Sarah Melanson, the acting executive director for early learning and child care for the Department of Education and Early Childhood Development, told the legislature's human resources committee Tuesday that "we're well on our way on that work and [it] will be in place for fall."
"We're also looking at the role and the competency of [early childhood educators]," she said. "We're looking at what an ECE does in a centre, what is minimum training and how we can continue to work on those things."
The work is needed to ensure the province can live up to its promise to create up to 9,500 new early learning and child-care spaces, including new spaces for infants and toddlers, by March 31, 2025. That is along with a new early learning program for three-year-olds, which will be included in existing child-care centres.
Staffing shortages made worse by pandemic
It's all part of the $605M deal the Nova Scotia government struck with the federal government last July, just before then premier Iain Rankin called the last election.
The creation of the pre-primary program in 2017 resulted in an exodus of qualified staff from daycare centres that could not compete with the higher salaries, better working conditions and benefits on offer from schools boards. The pandemic has only worsened the staffing shortages.
The province has expanded training, offered bursaries and other incentives to try to entice Nova Scotians to become early childhood educators.
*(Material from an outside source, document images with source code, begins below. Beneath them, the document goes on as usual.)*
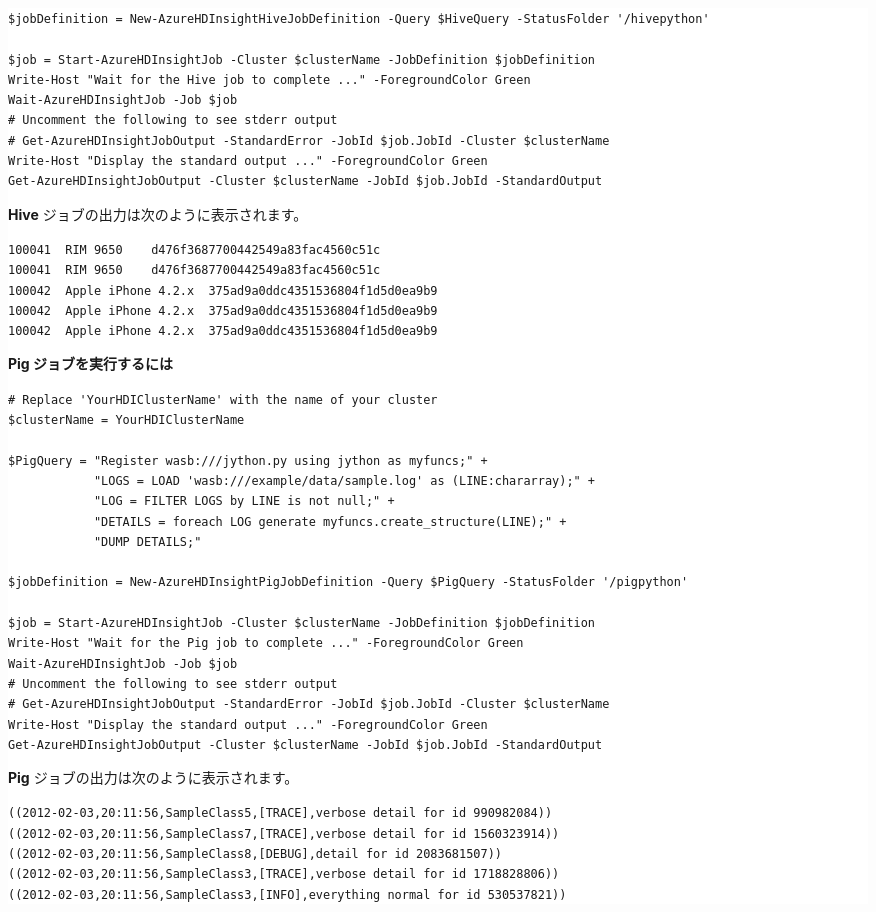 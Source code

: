 	$jobDefinition = New-AzureHDInsightHiveJobDefinition -Query $HiveQuery -StatusFolder '/hivepython'
	
	$job = Start-AzureHDInsightJob -Cluster $clusterName -JobDefinition $jobDefinition
	Write-Host "Wait for the Hive job to complete ..." -ForegroundColor Green
	Wait-AzureHDInsightJob -Job $job
    # Uncomment the following to see stderr output
    # Get-AzureHDInsightJobOutput -StandardError -JobId $job.JobId -Cluster $clusterName
	Write-Host "Display the standard output ..." -ForegroundColor Green
	Get-AzureHDInsightJobOutput -Cluster $clusterName -JobId $job.JobId -StandardOutput

**Hive** ジョブの出力は次のように表示されます。

	100041	RIM 9650	d476f3687700442549a83fac4560c51c
	100041	RIM 9650	d476f3687700442549a83fac4560c51c
	100042	Apple iPhone 4.2.x	375ad9a0ddc4351536804f1d5d0ea9b9
	100042	Apple iPhone 4.2.x	375ad9a0ddc4351536804f1d5d0ea9b9
	100042	Apple iPhone 4.2.x	375ad9a0ddc4351536804f1d5d0ea9b9

**Pig ジョブを実行するには**

	# Replace 'YourHDIClusterName' with the name of your cluster
	$clusterName = YourHDIClusterName

	$PigQuery = "Register wasb:///jython.py using jython as myfuncs;" +
	            "LOGS = LOAD 'wasb:///example/data/sample.log' as (LINE:chararray);" +
	            "LOG = FILTER LOGS by LINE is not null;" +
	            "DETAILS = foreach LOG generate myfuncs.create_structure(LINE);" +
	            "DUMP DETAILS;"
	
	$jobDefinition = New-AzureHDInsightPigJobDefinition -Query $PigQuery -StatusFolder '/pigpython'
	
	$job = Start-AzureHDInsightJob -Cluster $clusterName -JobDefinition $jobDefinition
	Write-Host "Wait for the Pig job to complete ..." -ForegroundColor Green
	Wait-AzureHDInsightJob -Job $job
    # Uncomment the following to see stderr output
    # Get-AzureHDInsightJobOutput -StandardError -JobId $job.JobId -Cluster $clusterName
	Write-Host "Display the standard output ..." -ForegroundColor Green
	Get-AzureHDInsightJobOutput -Cluster $clusterName -JobId $job.JobId -StandardOutput

**Pig** ジョブの出力は次のように表示されます。

	((2012-02-03,20:11:56,SampleClass5,[TRACE],verbose detail for id 990982084))
	((2012-02-03,20:11:56,SampleClass7,[TRACE],verbose detail for id 1560323914))
	((2012-02-03,20:11:56,SampleClass8,[DEBUG],detail for id 2083681507))
	((2012-02-03,20:11:56,SampleClass3,[TRACE],verbose detail for id 1718828806))
	((2012-02-03,20:11:56,SampleClass3,[INFO],everything normal for id 530537821))

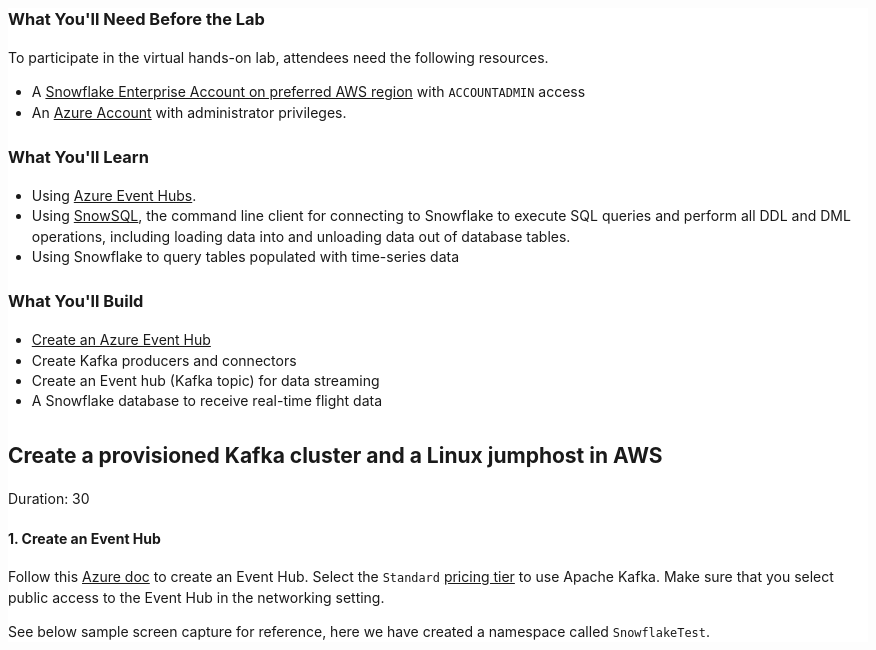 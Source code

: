 ### What You'll Need Before the Lab

To participate in the virtual hands-on lab, attendees need the following resources.

- A [Snowflake Enterprise Account on preferred AWS region](https://signup.snowflake.com/) with `ACCOUNTADMIN` access
- An [Azure Account](https://learn.microsoft.com/en-us/dotnet/azure/create-azure-account) with administrator privileges.

### What You'll Learn

- Using [Azure Event Hubs](https://azure.microsoft.com/en-us/products/event-hubs).
- Using [SnowSQL](https://docs.snowflake.com/en/user-guide/snowsql.html), the command line client for connecting to Snowflake to execute SQL queries and perform all DDL and DML operations, including loading data into and unloading data out of database tables.
- Using Snowflake to query tables populated with time-series data

### What You'll Build

- [Create an Azure Event Hub](https://learn.microsoft.com/en-us/azure/event-hubs/event-hubs-create)
- Create Kafka producers and connectors
- Create an Event hub (Kafka topic) for data streaming 
- A Snowflake database to receive real-time flight data


## Create a provisioned Kafka cluster and a Linux jumphost in AWS
Duration: 30

#### 1. Create an Event Hub
Follow this [Azure doc](https://learn.microsoft.com/en-us/azure/event-hubs/event-hubs-create) to create an Event Hub. Select the `Standard` [pricing tier](https://azure.microsoft.com/en-us/pricing/details/event-hubs/) to use Apache Kafka. Make sure that you select public access to the Event Hub in the networking setting.

See below sample screen capture for reference, here we have created a namespace called `SnowflakeTest`.
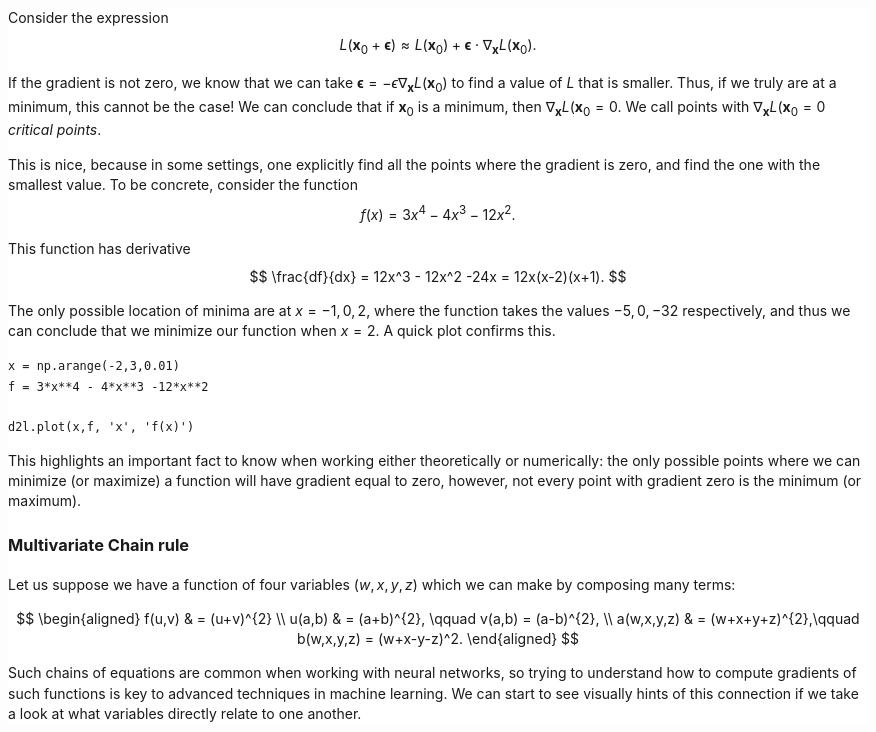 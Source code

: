 Consider the expression
$$
L(\mathbf{x}_0 + \boldsymbol{\epsilon}) \approx L(\mathbf{x}_0) + \boldsymbol{\epsilon}\cdot \nabla_{\mathbf{x}} L(\mathbf{x}_0).
$$

If the gradient is not zero, we know that we can take $\boldsymbol{\epsilon} = -\epsilon \nabla_{\mathbf{x}} L(\mathbf{x}_0)$ to find a value of $L$ that is smaller.  Thus, if we truly are at a minimum, this cannot be the case!  We can conclude that if $\mathbf{x}_0$ is a minimum, then $\nabla_{\mathbf{x}} L(\mathbf{x}_0 = 0$.  We call points with $\nabla_{\mathbf{x}} L(\mathbf{x}_0 = 0$ *critical points*.

This is nice, because in some settings, one explicitly find all the points where the gradient is zero, and find the one with the smallest value.  To be concrete, consider the function
$$
f(x) = 3x^4 - 4x^3 -12x^2.
$$

This function has derivative
$$
\frac{df}{dx} = 12x^3 - 12x^2 -24x = 12x(x-2)(x+1).
$$

The only possible location of minima are at $x = -1, 0, 2$, where the function takes the values $-5,0,-32$ respectively, and thus we can conclude that we minimize our function when $x = 2$.  A quick plot confirms this.

```{.python .input}
x = np.arange(-2,3,0.01)
f = 3*x**4 - 4*x**3 -12*x**2

d2l.plot(x,f, 'x', 'f(x)')
```

This highlights an important fact to know when working either theoretically or numerically: the only possible points where we can minimize (or maximize) a function will have gradient equal to zero, however, not every point with gradient zero is the minimum (or maximum).  

### Multivariate Chain rule
Let us suppose we have a function of four variables ($w,x,y,z$) which we can make by composing many terms:

$$
\begin{aligned}
f(u,v) & = (u+v)^{2} \\
u(a,b) & = (a+b)^{2}, \qquad v(a,b) = (a-b)^{2}, \\
a(w,x,y,z) & = (w+x+y+z)^{2},\qquad b(w,x,y,z) = (w+x-y-z)^2.
\end{aligned}
$$

Such chains of equations are common when working with neural networks, so trying to understand how to compute gradients of such functions is key to advanced techniques in machine learning.  We can start to see visually hints of this connection if we take a look at what variables directly relate to one another.
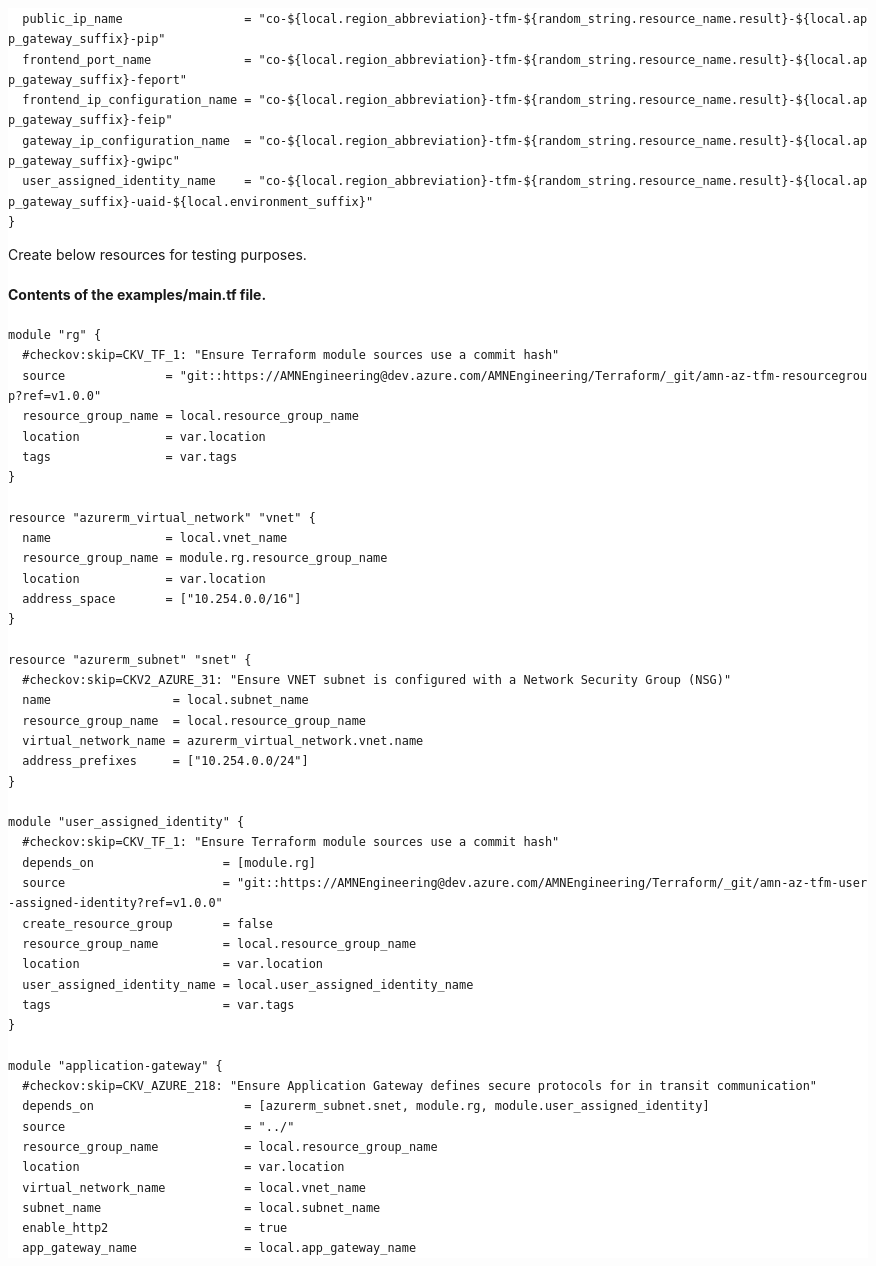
 ```hcl
  public_ip_name                 = "co-${local.region_abbreviation}-tfm-${random_string.resource_name.result}-${local.app_gateway_suffix}-pip"
  frontend_port_name             = "co-${local.region_abbreviation}-tfm-${random_string.resource_name.result}-${local.app_gateway_suffix}-feport"
  frontend_ip_configuration_name = "co-${local.region_abbreviation}-tfm-${random_string.resource_name.result}-${local.app_gateway_suffix}-feip"
  gateway_ip_configuration_name  = "co-${local.region_abbreviation}-tfm-${random_string.resource_name.result}-${local.app_gateway_suffix}-gwipc"
  user_assigned_identity_name    = "co-${local.region_abbreviation}-tfm-${random_string.resource_name.result}-${local.app_gateway_suffix}-uaid-${local.environment_suffix}"
} 
```
Create below resources for testing purposes.
####  Contents of the examples/main.tf file.
```hcl
module "rg" {
  #checkov:skip=CKV_TF_1: "Ensure Terraform module sources use a commit hash"
  source              = "git::https://AMNEngineering@dev.azure.com/AMNEngineering/Terraform/_git/amn-az-tfm-resourcegroup?ref=v1.0.0"
  resource_group_name = local.resource_group_name
  location            = var.location
  tags                = var.tags
}

resource "azurerm_virtual_network" "vnet" {
  name                = local.vnet_name
  resource_group_name = module.rg.resource_group_name
  location            = var.location
  address_space       = ["10.254.0.0/16"]
}

resource "azurerm_subnet" "snet" {
  #checkov:skip=CKV2_AZURE_31: "Ensure VNET subnet is configured with a Network Security Group (NSG)"
  name                 = local.subnet_name
  resource_group_name  = local.resource_group_name
  virtual_network_name = azurerm_virtual_network.vnet.name
  address_prefixes     = ["10.254.0.0/24"]
}

module "user_assigned_identity" {
  #checkov:skip=CKV_TF_1: "Ensure Terraform module sources use a commit hash"
  depends_on                  = [module.rg]
  source                      = "git::https://AMNEngineering@dev.azure.com/AMNEngineering/Terraform/_git/amn-az-tfm-user-assigned-identity?ref=v1.0.0"
  create_resource_group       = false
  resource_group_name         = local.resource_group_name
  location                    = var.location
  user_assigned_identity_name = local.user_assigned_identity_name
  tags                        = var.tags
}

module "application-gateway" {
  #checkov:skip=CKV_AZURE_218: "Ensure Application Gateway defines secure protocols for in transit communication"
  depends_on                     = [azurerm_subnet.snet, module.rg, module.user_assigned_identity]
  source                         = "../"
  resource_group_name            = local.resource_group_name
  location                       = var.location
  virtual_network_name           = local.vnet_name
  subnet_name                    = local.subnet_name
  enable_http2                   = true
  app_gateway_name               = local.app_gateway_name
```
It is also recruiting ECEs from across Canada and internationally.
The coming raise and the offer of other benefits is an attempt to sweeten the pot so that there are enough trained workers available for the government to live up to its expansion commitments.
ECEs do more than spend time with children
Catherine Cross, the executive director of the Association of Early Childhood Educators of Nova Scotia, said she is happy with the province's work.
But she noted ECEs needed to be compensated for more than just time spent with children, including meeting with families or colleagues, doing paperwork or simply preparing space for the day ahead.
"All those things need time and currently the majority of early childhood educators in this province, I would even go so far to say across the country, a lot of it that is not provided or compensated enough within the paid work day," said Cross.
This year, the promise is to open up 1,500 new daycare spaces, with an emphasis on communities that are considered "daycare deserts," according to Cathy Montreuil, the deputy minister of Education and Early Childhood Development. "A lot of them [are] in rural areas where the care would be largely resting on the backs of informal networks or nothing available."
Melanson said Guysborough "is a community that had no regulated, licensed child care. That is one that is on the way. It was announced last summer."
Lower fees fuelling demand
Opening new spaces isn't the only thing fuelling staffing pressures. The federal-provincial agreement also included the promise to decrease fees.
Tracy Crowell, the department's executive director for early childhood development and pre-primary, said the 25 per cent cut in fees this year, and a planned further 25 per cent cut in December, is driving demand.
"We are seeing an increased demand in the need for and desire for spaces since we've moved to reduce fees, and I suspect that we will continue to see that," said Crowell.
"So the space-expansion part of this is so critical, as is ECE compensation, recruitment, training, because those pieces very much need to go hand in hand."